START INFORMATION

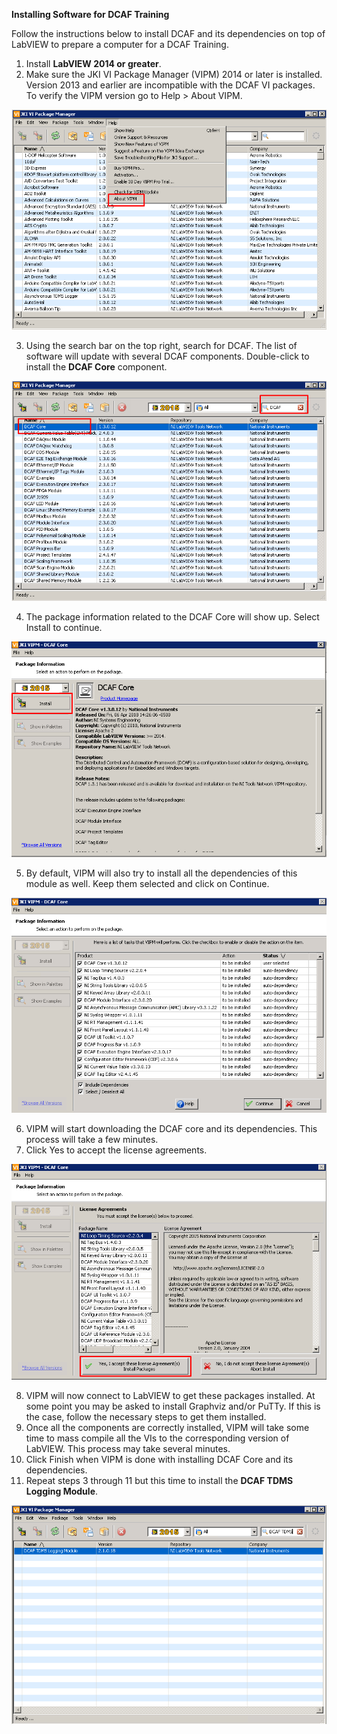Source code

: **Installing Software for DCAF Training**

Follow the instructions below to install DCAF and its dependencies on top of LabVIEW to prepare a computer for a DCAF Training.

1. Install **LabVIEW 2014 or greater**. 
2. Make sure the JKI VI Package Manager (VIPM) 2014 or later is installed. Version 2013 and earlier are incompatible with the DCAF VI packages. To verify the VIPM version go to Help > About VIPM.

![VIPM version.png](Pictures/VIPMversion.png)

3. Using the search bar on the top right, search for DCAF. The list of software will update with several DCAF components. Double-click to install the **DCAF Core** component. 

![DCAF Core.png](Pictures/DCAFCore.png)

4. The package information related to the DCAF Core will show up. Select Install to continue. 

![Install DCAF Core.png](Pictures/InstallDCAFCore.png)

5. By default, VIPM will also try to install all the dependencies of this module as well. Keep them selected and click on Continue.

![Dependencies Continue.png](Pictures/DependenciesContinue.png)

6. VIPM will start downloading the DCAF core and its dependencies. This process will take a few minutes. 
7. Click Yes to accept the license agreements.

![Yes License.png](Pictures/YesLicense.png)

8. VIPM will now connect to LabVIEW to get these packages installed. At some point you may be asked to install Graphviz and/or PuTTy. If this is the case, follow the necessary steps to get them installed. 
10. Once all the components are correctly installed, VIPM will take some time to mass compile all the VIs to the corresponding version of LabVIEW. This process may take several minutes. 
11. Click Finish when VIPM is done with installing DCAF Core and its dependencies.
12. Repeat steps 3 through 11 but this time to install the **DCAF TDMS Logging Module**.

![DCAF TDMS.png](Pictures/DCAF_TDMS.png)
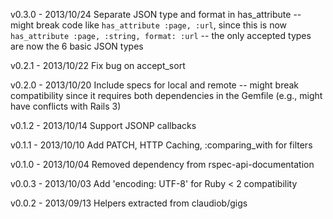 v0.3.0  - 2013/10/24 Separate JSON type and format in has_attribute -- might
                     break code like `has_attribute :page, :url`, since this is
                     now `has_attribute :page, :string, format: :url` -- the
                     only accepted types are now the 6 basic JSON types

v0.2.1  - 2013/10/22 Fix bug on accept_sort

v0.2.0  - 2013/10/20 Include specs for local and remote -- might break
                     compatibility since it requires both dependencies in the
                     Gemfile (e.g., might have conflicts with Rails 3)

v0.1.2  - 2013/10/14 Support JSONP callbacks

v0.1.1  - 2013/10/10 Add PATCH, HTTP Caching, :comparing_with for filters

v0.1.0  - 2013/10/04 Removed dependency from rspec-api-documentation

v0.0.3  - 2013/10/03 Add 'encoding: UTF-8' for Ruby < 2 compatibility

v0.0.2  - 2013/09/13 Helpers extracted from claudiob/gigs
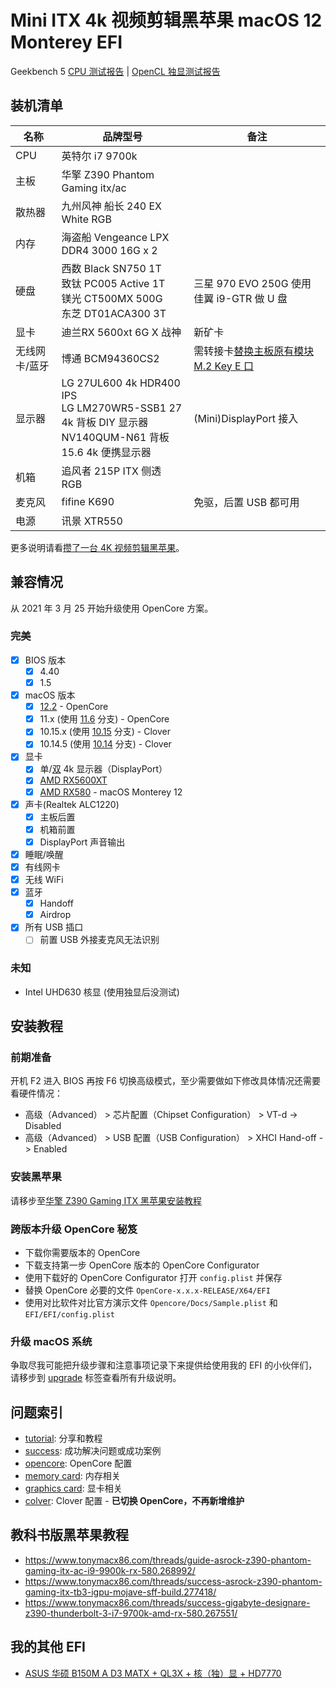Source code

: # Mini ITX 4k 视频剪辑黑苹果 macOS 12 Monterey EFI

Geekbench 5 [CPU 测试报告](https://browser.geekbench.com/v5/cpu/12662933) | [OpenCL 独显测试报告](https://browser.geekbench.com/v5/compute/5789051)

## 装机清单

| 名称 | 品牌型号 | 备注 |
| --- | --- | --- |
| CPU | 英特尔 i7 9700k |  |
| 主板 | 华擎 Z390 Phantom Gaming itx/ac |  |
| 散热器 | 九州风神 船长 240 EX White RGB |  |
| 内存 | 海盗船 Vengeance LPX DDR4 3000 16G x 2 |  |
| 硬盘 | 西数 Black SN750 1T<br />致钛 PC005 Active 1T<br />镁光 CT500MX 500G<br />东芝 DT01ACA300 3T | 三星 970 EVO 250G 使用佳翼 i9-GTR 做 U 盘 |
| 显卡 | 迪兰RX 5600xt 6G X 战神 | 新矿卡 |
| 无线网卡/蓝牙 | 博通 BCM94360CS2 | 需转接卡[替换主板原有模块 M.2 Key E 口](http://icyleaf.com/images/install-boardcom-module-to-motherboard.jpg) |
| 显示器 | LG 27UL600 4k HDR400 IPS<br>LG LM270WR5-SSB1 27 4k 背板 DIY 显示器<br>NV140QUM-N61 背板 15.6 4k 便携显示器 | (Mini)DisplayPort 接入 |
| 机箱 | 追风者 215P ITX 侧透 RGB |  |
| 麦克风 | fifine K690 | 免驱，后置 USB 都可用 |
| 电源 | 讯景 XTR550 |  |

更多说明请看[攒了一台 4K 视频剪辑黑苹果](http://icyleaf.com/2019/01/itx-coffee-lake-hackintosh-build-for-4k-video-editing/)。

## 兼容情况

从 2021 年 3 月 25 开始升级使用 OpenCore 方案。

### 完美

- [x] BIOS 版本
    - [x] 4.40
    - [x] 1.5
- [x] macOS 版本
    - [x] [12.2](https://github.com/icyleaf/EFI-ASRock-Z390-Phantom-Gaming-ITX/issues/59) - OpenCore
    - [x] 11.x (使用 [11.6](https://github.com/icyleaf/EFI-ASRock-Z390-Phantom-Gaming-ITX/tree/11.6) 分支) - OpenCore
    - [x] 10.15.x (使用 [10.15](https://github.com/icyleaf/EFI-ASRock-Z390-Phantom-Gaming-ITX/tree/10.15) 分支) - Clover
    - [x] 10.14.5 (使用 [10.14](https://github.com/icyleaf/EFI-ASRock-Z390-Phantom-Gaming-ITX/tree/10.14) 分支) - Clover
- [x] 显卡
    - [x] 单/[双](https://github.com/icyleaf/EFI-ASRock-Z390-Phantom-Gaming-ITX/issues/36) 4k 显示器（DisplayPort）
    - [x] [AMD RX5600XT](https://github.com/icyleaf/EFI-ASRock-Z390-Phantom-Gaming-ITX/issues/66)
    - [x] [AMD RX580](https://github.com/icyleaf/EFI-ASRock-Z390-Phantom-Gaming-ITX/issues/67) - macOS Monterey 12
- [x] 声卡(Realtek ALC1220)
    - [x] 主板后置
    - [x] 机箱前置
    - [x] DisplayPort 声音输出
- [x] 睡眠/唤醒
- [x] 有线网卡
- [x] 无线 WiFi
- [x] 蓝牙
    - [x] Handoff
    - [x] Airdrop
- [x] 所有 USB 插口
    - [ ] 前置 USB 外接麦克风无法识别

### 未知

- Intel UHD630 核显 (使用独显后没测试)

## 安装教程

### 前期准备

开机 F2 进入 BIOS 再按 F6 切换高级模式，至少需要做如下修改具体情况还需要看硬件情况：

- 高级（Advanced） > 芯片配置（Chipset Configuration） > VT-d -> Disabled
- 高级（Advanced） > USB 配置（USB Configuration） > XHCI Hand-off -> Enabled

### 安装黑苹果

请移步至[华擎 Z390 Gaming ITX 黑苹果安装教程](http://icyleaf.com/2019/03/asrock-z390-gaming-itx-install-hackintosh-tutorial/)

### 跨版本升级 OpenCore 秘笈

- 下载你需要版本的 OpenCore
- 下载支持第一步 OpenCore 版本的 OpenCore Configurator
- 使用下载好的 OpenCore Configurator 打开 `config.plist` 并保存
- 替换 OpenCore 必要的文件 `OpenCore-x.x.x-RELEASE/X64/EFI`
- 使用对比软件对比官方演示文件 `Opencore/Docs/Sample.plist` 和 `EFI/EFI/config.plist`

### 升级 macOS 系统

争取尽我可能把升级步骤和注意事项记录下来提供给使用我的 EFI 的小伙伴们，请移步到 [upgrade](https://github.com/icyleaf/EFI-ASRock-Z390-Phantom-Gaming-ITX/issues?utf8=%E2%9C%93&q=is%3Aissue+label%3Aupgrade) 标签查看所有升级说明。

## 问题索引

- [tutorial](https://github.com/icyleaf/EFI-ASRock-Z390-Phantom-Gaming-ITX/issues?q=label%3Atutorial): 分享和教程
- [success](https://github.com/icyleaf/EFI-ASRock-Z390-Phantom-Gaming-ITX/issues?q=label%3Asuccess): 成功解决问题或成功案例
- [opencore](https://github.com/icyleaf/EFI-ASRock-Z390-Phantom-Gaming-ITX/issues?q=label%3Aopencore): OpenCore 配置
- [memory card](https://github.com/icyleaf/EFI-ASRock-Z390-Phantom-Gaming-ITX/issues?q=label%3Amemory%20card): 内存相关
- [graphics card](https://github.com/icyleaf/EFI-ASRock-Z390-Phantom-Gaming-ITX/issues?q=label%3Agraphics%20card): 显卡相关
- [colver](https://github.com/icyleaf/EFI-ASRock-Z390-Phantom-Gaming-ITX/issues?q=label%3Aclover): Clover 配置 - **已切换 OpenCore，不再新增维护**

## 教科书版黑苹果教程

- https://www.tonymacx86.com/threads/guide-asrock-z390-phantom-gaming-itx-ac-i9-9900k-rx-580.268992/
- https://www.tonymacx86.com/threads/success-asrock-z390-phantom-gaming-itx-tb3-igpu-mojave-sff-build.277418/
- https://www.tonymacx86.com/threads/success-gigabyte-designare-z390-thunderbolt-3-i7-9700k-amd-rx-580.267551/

## 我的其他 EFI

- [ASUS 华硕 B150M A D3 MATX + QL3X + 核（独）显 + HD7770](https://github.com/icyleaf/EFI-ASUS-B150M-A-D3-QL3X)
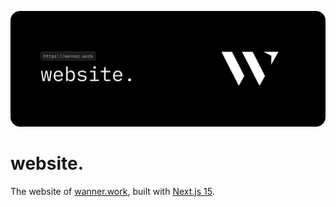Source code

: ![website.](lead.svg)

# website.

The website of [wanner.work](https://wanner.work), built with [Next.js 15](https://nextjs.org/).
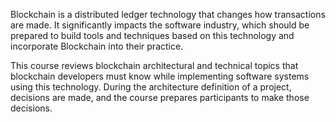 Blockchain is a distributed ledger technology that changes how transactions are made. It significantly impacts the software industry, which should be prepared to build tools and techniques based on this technology and incorporate Blockchain into their practice. 

This course reviews blockchain architectural and technical topics that blockchain developers must know while implementing software systems using this technology. During the architecture definition of a project, decisions are made, and the course prepares participants to make those decisions. 
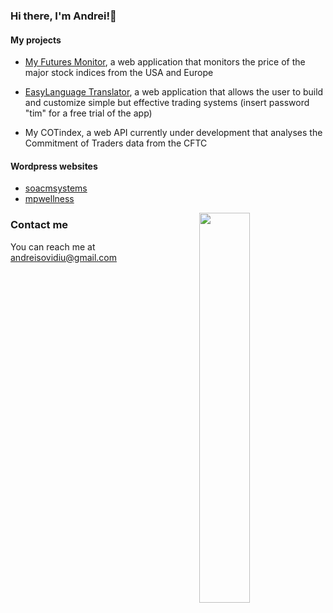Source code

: ### Hi there, I'm Andrei!👋

#### My projects

* <a href="https://project1-production-daee.up.railway.app/" rel="nofollow">My Futures Monitor</a>, a web application that monitors the price of the major stock indices from the USA and Europe

* <a href="https://easylantranslator-production.up.railway.app/login" rel="nofollow">EasyLanguage Translator</a>, a web application that allows the user to build and customize simple but effective trading systems (insert password "tim" for a free trial of the app)

* My COTindex, a web API currently under development that analyses the Commitment of Traders data from the CFTC 

#### Wordpress websites
* <a href="https://soacmsystems.com/" rel="nofollow">soacmsystems</a>
* <a href="https://mpwellness.net/" rel="nofollow">mpwellness</a>



<img align="right" width="40%" src="https://github-readme-stats.vercel.app/api/top-langs/?username=andreisovidiu&layout=compact&theme=tokyonight"/>


### Contact me
You can reach me at andreisovidiu@gmail.com
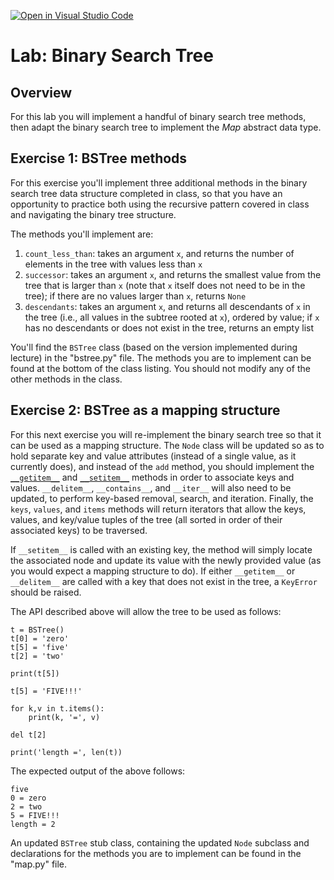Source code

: [![Open in Visual Studio Code](https://classroom.github.com/assets/open-in-vscode-718a45dd9cf7e7f842a935f5ebbe5719a5e09af4491e668f4dbf3b35d5cca122.svg)](https://classroom.github.com/online_ide?assignment_repo_id=11381968&assignment_repo_type=AssignmentRepo)
# Lab: Binary Search Tree

## Overview

For this lab you will implement a handful of binary search tree methods, then adapt the binary search tree to implement the *Map* abstract data type.

## Exercise 1: BSTree methods

For this exercise you'll implement three additional methods in the binary search tree data structure completed in class, so that you have an opportunity to practice both using the recursive pattern covered in class and navigating the binary tree structure.

The methods you'll implement are:

1. `count_less_than`: takes an argument `x`, and returns the number of elements in the tree with values less than `x`
2. `successor`: takes an argument `x`, and returns the smallest value from the tree that is larger than `x` (note that `x` itself does not need to be in the tree); if there are no values larger than `x`, returns `None`
3. `descendants`: takes an argument `x`, and returns all descendants of `x` in the tree (i.e., all values in the subtree rooted at `x`), ordered by value; if `x` has no descendants or does not exist in the tree, returns an empty list


You'll find the `BSTree` class (based on the version implemented during lecture) in the "bstree.py" file. The methods you are to implement can be found at the bottom of the class listing. You should not modify any of the other methods in the class.


## Exercise 2: BSTree as a mapping structure

For this next exercise you will re-implement the binary search tree so that it can be used as a mapping structure. The `Node` class will be updated so as to hold separate key and value attributes (instead of a single value, as it currently does), and instead of the `add` method, you should implement the [`__getitem__`](https://docs.python.org/3/reference/datamodel.html#object.__getitem__) and [`__setitem__`](https://docs.python.org/3/reference/datamodel.html#object.__setitem__) methods in order to associate keys and values. `__delitem__`, `__contains__`, and `__iter__` will also need to be updated, to perform key-based removal, search, and iteration. Finally, the `keys`, `values`, and `items` methods will return iterators that allow the keys, values, and key/value tuples of the tree (all sorted in order of their associated keys) to be traversed.

If `__setitem__` is called with an existing key, the method will simply locate the associated node and update its value with the newly provided value (as you would expect a mapping structure to do). If either `__getitem__` or `__delitem__` are called with a key that does not exist in the tree, a `KeyError` should be raised.

The API described above will allow the tree to be used as follows:

    t = BSTree()
    t[0] = 'zero'
    t[5] = 'five'
    t[2] = 'two'

    print(t[5])
    
    t[5] = 'FIVE!!!'

    for k,v in t.items():
        print(k, '=', v)

    del t[2]

    print('length =', len(t))
    
The expected output of the above follows:

    five
    0 = zero
    2 = two
    5 = FIVE!!!
    length = 2

An updated `BSTree` stub class, containing the updated `Node` subclass and declarations for the methods you are to implement can be found in the "map.py" file.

END INFORMATION

Using the entries above, repeat exactly the lines from the one with "of the app)" to the one with "returns the number", both included, and leave the pictures behind.

PROBLEM SOLUTION.
* <a href="https://easylantranslator-production.up.railway.app/login" rel="nofollow">EasyLanguage Translator</a>, a web application that allows the user to build and customize simple but effective trading systems (insert password "tim" for a free trial of the app)

* My COTindex, a web API currently under development that analyses the Commitment of Traders data from the CFTC 

#### Wordpress websites
* <a href="https://soacmsystems.com/" rel="nofollow">soacmsystems</a>
* <a href="https://mpwellness.net/" rel="nofollow">mpwellness</a>



<img align="right" width="40%" src="https://github-readme-stats.vercel.app/api/top-langs/?username=andreisovidiu&layout=compact&theme=tokyonight"/>


### Contact me
You can reach me at andreisovidiu@gmail.com
Source code

: [![Open in Visual Studio Code](https://classroom.github.com/assets/open-in-vscode-718a45dd9cf7e7f842a935f5ebbe5719a5e09af4491e668f4dbf3b35d5cca122.svg)](https://classroom.github.com/online_ide?assignment_repo_id=11381968&assignment_repo_type=AssignmentRepo)
# Lab: Binary Search Tree

## Overview

For this lab you will implement a handful of binary search tree methods, then adapt the binary search tree to implement the *Map* abstract data type.

## Exercise 1: BSTree methods

For this exercise you'll implement three additional methods in the binary search tree data structure completed in class, so that you have an opportunity to practice both using the recursive pattern covered in class and navigating the binary tree structure.

The methods you'll implement are:

1. `count_less_than`: takes an argument `x`, and returns the number of elements in the tree with values less than `x`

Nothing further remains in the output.